Well, let’s admit it. At some point in our HR Career, we have all wondered: should we include DA mandatorily in the structure, should we keep the Basic Pay at 30%-40%, or Should CTC include Gratuity? Certainly, I did, especially as I come from an Engineering background with no formal education in HR. The beauty of lack of HR knowledge was that I had to find each of these stuff from scratch for which the web and my fellow HR colleagues from and around Kochi helped. Special thanks to the connections I received through NIPM (one of my imminent blogs is on why HRs should network; catch you there soon!).
In this article, I intend to give a primer—a very basic understanding—of how we can structure the salary in India. I would speak of the structure as of 2021, to the best of my understanding, belief and practice.

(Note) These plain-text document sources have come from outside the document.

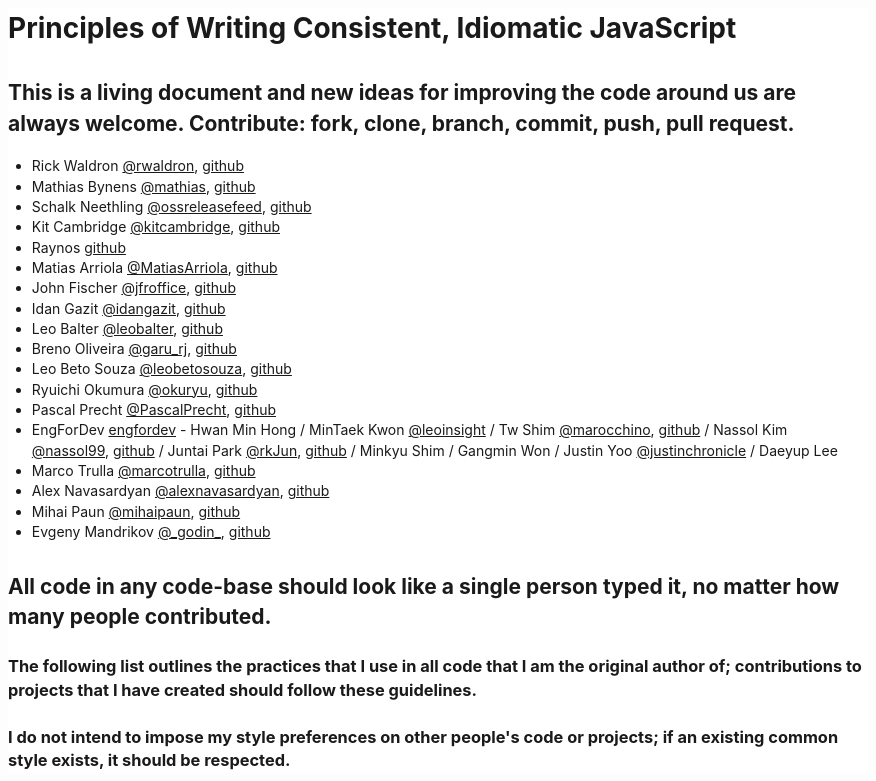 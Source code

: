 # Principles of Writing Consistent, Idiomatic JavaScript


## This is a living document and new ideas for improving the code around us are always welcome. Contribute: fork, clone, branch, commit, push, pull request.

* Rick Waldron [@rwaldron](http://twitter.com/rwaldron), [github](https://github.com/rwldrn)
* Mathias Bynens [@mathias](http://twitter.com/mathias), [github](https://github.com/mathiasbynens)
* Schalk Neethling [@ossreleasefeed](http://twitter.com/ossreleasefeed), [github](https://github.com/ossreleasefeed/)
* Kit Cambridge  [@kitcambridge](http://twitter.com/kitcambridge), [github](https://github.com/kitcambridge)
* Raynos  [github](https://github.com/Raynos)
* Matias Arriola [@MatiasArriola](https://twitter.com/MatiasArriola), [github](https://github.com/MatiasArriola/)
* John Fischer [@jfroffice](https://twitter.com/jfroffice), [github](https://github.com/jfroffice/)
* Idan Gazit [@idangazit](http://twitter.com/idangazit), [github](https://github.com/idangazit)
* Leo Balter [@leobalter](http://twitter.com/leobalter), [github](https://github.com/leobalter)
* Breno Oliveira [@garu_rj](http://twitter.com/garu_rj), [github](https://github.com/garu)
* Leo Beto Souza [@leobetosouza](http://twitter.com/leobetosouza), [github](https://github.com/leobetosouza)
* Ryuichi Okumura [@okuryu](http://twitter.com/okuryu), [github](https://github.com/okuryu)
* Pascal Precht [@PascalPrecht](http://twitter.com/PascalPrecht), [github](https://github.com/pascalprecht)
* EngForDev [engfordev](http://www.opentutorials.org/course/167/1363) - Hwan Min Hong / MinTaek Kwon [@leoinsight](http://twitter.com/leoinsight) / Tw Shim [@marocchino](http://twitter.com/marocchino), [github](https://github.com/marocchino) / Nassol Kim [@nassol99](http://twitter.com/nassol99), [github](https://github.com/nassol) / Juntai Park [@rkJun](http://twitter.com/rkJun), [github](https://github.com/rkJun) / Minkyu Shim / Gangmin Won / Justin Yoo [@justinchronicle](http://twitter.com/justinchronicle) / Daeyup Lee
* Marco Trulla [@marcotrulla](http://twitter.com/marcotrulla), [github](https://github.com/Ragnarokkr)
* Alex Navasardyan [@alexnavasardyan](http://twitter.com/alexnavasardyan), [github](https://github.com/2k00l)
* Mihai Paun [@mihaipaun](http://twitter.com/mihaipaun), [github](https://github.com/mihaipaun)
* Evgeny Mandrikov [@\_godin\_](http://twitter.com/_godin_), [github](https://github.com/Godin)


## All code in any code-base should look like a single person typed it, no matter how many people contributed.

### The following list outlines the practices that I use in all code that I am the original author of; contributions to projects that I have created should follow these guidelines.

### I do not intend to impose my style preferences on other people's code or projects; if an existing common style exists, it should be respected.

Wait, tell me about the parlance!
Before we begin, let’s make sure that we get the terms right. During my tenure as an engineer, I never cared about the terms such as Gross Pay and what mattered was the CTC and Cash in Hand. But as an HR professional, there’s more to it and I believe all folks across all departments should get an idea about the payroll parlance. Here’s the gist:
- Cost-to-Company (CTC): This is an accounting term with no legal definition whatsoever. You cannot find this term in any of our labour acts. You use it for your convenience, or for accounting purposes. No one else cares (except probably the job applicants).
- Employee/Employer Contributions: There are some mandatory contributions that employee and employer have to make periodically. While employee contributes Employee EPF, Employee ESI, TDS, Professional Tax, Employee Labour Welfare Fund contributions, etc., the employer also needs to make contributions such as Employer EPF, Employer ESI, Employer Labour Welfare Fund contributions. Employee contributions are deducted from the Gross Pay, while Employer contributions are outside the Gross Pay. More on those terms below. Please note that EPF and ESI are mandatory only if your organisation falls into the respective requirements.
- Gross Pay: Before I define Gross Pay, we must understand that the CTC is the sum of all payroll expenses an employer incurs on an employee. Basically, CTC includes the salary and other expenses the employer incurs (more on that later). Now, let’s split the CTC as (What Employee Deserves + Extra Expense for the Employer). Here, the “what employee deserves” component is the Gross Pay. Look at the Venn chart above.
- Net Pay: An employee has to pay statutory (or even non-statutory) contributions such as EPF, ESI, TDS, etc. These contributions of the employee are deducted from the Gross Pay. In effect, the Net Pay = Gross Pay — Employee Contributions.
Well, we got it covered; pretty much!
What all are in the CTC?
Elementary, my dear Watson! CTC = Gross Pay + Employer Contributions.
Oh wait, I got your question. You’re basically asking, what all can be there in the ‘Employer Contribution’, correct? Well, the answer is ANYTHING. You can include the mandatory employer contributions as detailed above, plus some other stuff. Some companies include valuation of ESOP in the CTC, some include the amount that the company pays for insurances for the employee/family, etc. As a standard measure, let’s keep the statutory contributions such as ER EPF, ER ESI, ER LWF and the like in the CTC. The best practice, in my opinion, would be NOT to include benefits and other rewards in the CTC with the purpose of inflating it to look attractive. Variables are welcome to be included in the CTC, but we need to mention that they are variables.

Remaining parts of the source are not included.